Umberto Eco, 1932-2016
Décidément, 2016 est cruelle.
Sans Umberto Eco, je ne serais pas la chercheuse que je suis aujourd’hui. C’est aussi simple que cela. Je n'exagère pas.
Avec Maurice Halbwachs, Husserl, Paul Connerton et Benedict Anderson, Umberto Eco a construit la base de mon approche analytique. Je suis une anthropologue historique. J’étudie comment les personnes et les communautés s’imaginent et se représentent leur passé, leur présent (et leur existence) et leur avenir. J’étudie comment les narrations qu’elles se font modèlent leurs vie. En quoi elles constituent leur encyclopédie. Je conçois ces narrations de manière phénoménologique, comme étant vécue et ressentie, et j’approche ces histoires, ces textes par la poétique d’Eco. Sans L’Œuvre ouverte, Lector in Fabula et Les Limites de l’interprétation, je ne serais pas qui je suis. Dans ma thèse de doctorat, j’ai 70 pages de théorie et Eco s’y trouve dans presque toutes. Dans mes travaux sur le doublage au Québec, ses réflexions sur la traductions sont partout.
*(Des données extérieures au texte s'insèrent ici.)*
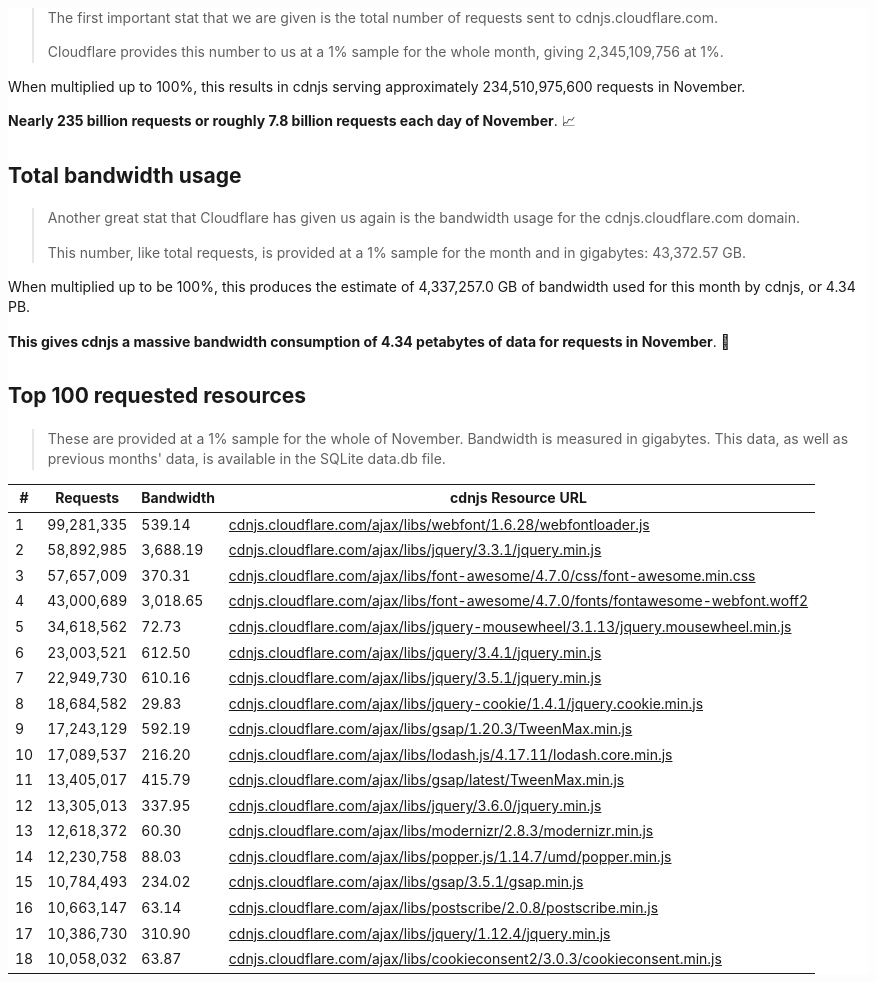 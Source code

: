 > The first important stat that we are given is the total number of requests sent to cdnjs.cloudflare.com.
> 
> Cloudflare provides this number to us at a 1% sample for the whole month, giving 2,345,109,756 at 1%.

When multiplied up to 100%, this results in cdnjs serving approximately 234,510,975,600 requests in November.

**Nearly 235 billion requests or roughly 7.8 billion requests each day of November**. 📈

## Total bandwidth usage

> Another great stat that Cloudflare has given us again is the bandwidth usage for the cdnjs.cloudflare.com domain.
> 
> This number, like total requests, is provided at a 1% sample for the month and in gigabytes: 43,372.57 GB.

When multiplied up to be 100%, this produces the estimate of 4,337,257.0 GB of bandwidth used for this month by
 cdnjs, or 4.34 PB.

**This gives cdnjs a massive bandwidth consumption of 4.34 petabytes of data for requests in November**. 🤯

## Top 100 requested resources

> These are provided at a 1% sample for the whole of November.
> Bandwidth is measured in gigabytes.
> This data, as well as previous months' data, is available in the SQLite data.db file.

| # | Requests | Bandwidth | cdnjs Resource URL |
|---|----------|-----------|--------------------|
| 1   | 99,281,335 |   539.14 | [cdnjs.cloudflare.com/ajax/libs/webfont/1.6.28/webfontloader.js](https://cdnjs.cloudflare.com/ajax/libs/webfont/1.6.28/webfontloader.js)                                                 |
| 2   | 58,892,985 | 3,688.19 | [cdnjs.cloudflare.com/ajax/libs/jquery/3.3.1/jquery.min.js](https://cdnjs.cloudflare.com/ajax/libs/jquery/3.3.1/jquery.min.js)                                                           |
| 3   | 57,657,009 |   370.31 | [cdnjs.cloudflare.com/ajax/libs/font-awesome/4.7.0/css/font-awesome.min.css](https://cdnjs.cloudflare.com/ajax/libs/font-awesome/4.7.0/css/font-awesome.min.css)                         |
| 4   | 43,000,689 | 3,018.65 | [cdnjs.cloudflare.com/ajax/libs/font-awesome/4.7.0/fonts/fontawesome-webfont.woff2](https://cdnjs.cloudflare.com/ajax/libs/font-awesome/4.7.0/fonts/fontawesome-webfont.woff2)           |
| 5   | 34,618,562 |    72.73 | [cdnjs.cloudflare.com/ajax/libs/jquery-mousewheel/3.1.13/jquery.mousewheel.min.js](https://cdnjs.cloudflare.com/ajax/libs/jquery-mousewheel/3.1.13/jquery.mousewheel.min.js)             |
| 6   | 23,003,521 |   612.50 | [cdnjs.cloudflare.com/ajax/libs/jquery/3.4.1/jquery.min.js](https://cdnjs.cloudflare.com/ajax/libs/jquery/3.4.1/jquery.min.js)                                                           |
| 7   | 22,949,730 |   610.16 | [cdnjs.cloudflare.com/ajax/libs/jquery/3.5.1/jquery.min.js](https://cdnjs.cloudflare.com/ajax/libs/jquery/3.5.1/jquery.min.js)                                                           |
| 8   | 18,684,582 |    29.83 | [cdnjs.cloudflare.com/ajax/libs/jquery-cookie/1.4.1/jquery.cookie.min.js](https://cdnjs.cloudflare.com/ajax/libs/jquery-cookie/1.4.1/jquery.cookie.min.js)                               |
| 9   | 17,243,129 |   592.19 | [cdnjs.cloudflare.com/ajax/libs/gsap/1.20.3/TweenMax.min.js](https://cdnjs.cloudflare.com/ajax/libs/gsap/1.20.3/TweenMax.min.js)                                                         |
| 10  | 17,089,537 |   216.20 | [cdnjs.cloudflare.com/ajax/libs/lodash.js/4.17.11/lodash.core.min.js](https://cdnjs.cloudflare.com/ajax/libs/lodash.js/4.17.11/lodash.core.min.js)                                       |
| 11  | 13,405,017 |   415.79 | [cdnjs.cloudflare.com/ajax/libs/gsap/latest/TweenMax.min.js](https://cdnjs.cloudflare.com/ajax/libs/gsap/latest/TweenMax.min.js)                                                         |
| 12  | 13,305,013 |   337.95 | [cdnjs.cloudflare.com/ajax/libs/jquery/3.6.0/jquery.min.js](https://cdnjs.cloudflare.com/ajax/libs/jquery/3.6.0/jquery.min.js)                                                           |
| 13  | 12,618,372 |    60.30 | [cdnjs.cloudflare.com/ajax/libs/modernizr/2.8.3/modernizr.min.js](https://cdnjs.cloudflare.com/ajax/libs/modernizr/2.8.3/modernizr.min.js)                                               |
| 14  | 12,230,758 |    88.03 | [cdnjs.cloudflare.com/ajax/libs/popper.js/1.14.7/umd/popper.min.js](https://cdnjs.cloudflare.com/ajax/libs/popper.js/1.14.7/umd/popper.min.js)                                           |
| 15  | 10,784,493 |   234.02 | [cdnjs.cloudflare.com/ajax/libs/gsap/3.5.1/gsap.min.js](https://cdnjs.cloudflare.com/ajax/libs/gsap/3.5.1/gsap.min.js)                                                                   |
| 16  | 10,663,147 |    63.14 | [cdnjs.cloudflare.com/ajax/libs/postscribe/2.0.8/postscribe.min.js](https://cdnjs.cloudflare.com/ajax/libs/postscribe/2.0.8/postscribe.min.js)                                           |
| 17  | 10,386,730 |   310.90 | [cdnjs.cloudflare.com/ajax/libs/jquery/1.12.4/jquery.min.js](https://cdnjs.cloudflare.com/ajax/libs/jquery/1.12.4/jquery.min.js)                                                         |
| 18  | 10,058,032 |    63.87 | [cdnjs.cloudflare.com/ajax/libs/cookieconsent2/3.0.3/cookieconsent.min.js](https://cdnjs.cloudflare.com/ajax/libs/cookieconsent2/3.0.3/cookieconsent.min.js)                             |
Sans Eco, je ne serais rien.
Mon texte préféré, De Bibliotheca, est une toute petite plaquette, une conférence donnée à Milan en 1985, sur ses bibliothèques préférées (dont Robarts à UofT), sa conception de la bibliothèque idéale, sur Borgès et du bibliothécaire dans Le Nom de la Rose. L’ayant lu dans une édition rare des Éditions Échoppe de 1986, j’en n’ai trouvé une copie pour moi qu’en 2010, dans une minuscule libraire d’Ottawa. J’ai sauté de joie.
J’ai bien sûr lu tous ses romans et presque tous ces autres livres. J’ai bien aimé Le Nom de la Rose et adoré Le Pendule de Foucault*, mais mon roman préféré du Maestro est La Mystérieuse Flamme de la reine Loana. Je me souviens d’en être bien surprise sur le moment, mais c’était pourtant évidant. Le roman présente les dernières réminiscences d’un homme d’âge mûr, au prise avec un AVC majeur, dans l’inconscience des dernières heures de sa vie. C’était pourtant évident, mon roman préféré d’Eco présente la narration constitutive d’un homme à la fin de sa vie.
Il n’y a pas de mot pour exprimer combien je suis triste qu’il n’y aura plus de nouvelles publications du Professore. Bien sûr, il y aura des amas posthumes, mais seront-ils vraiment de lui, ou de ses éditeurs colligeant des fragments pour nous ses élèves attristés?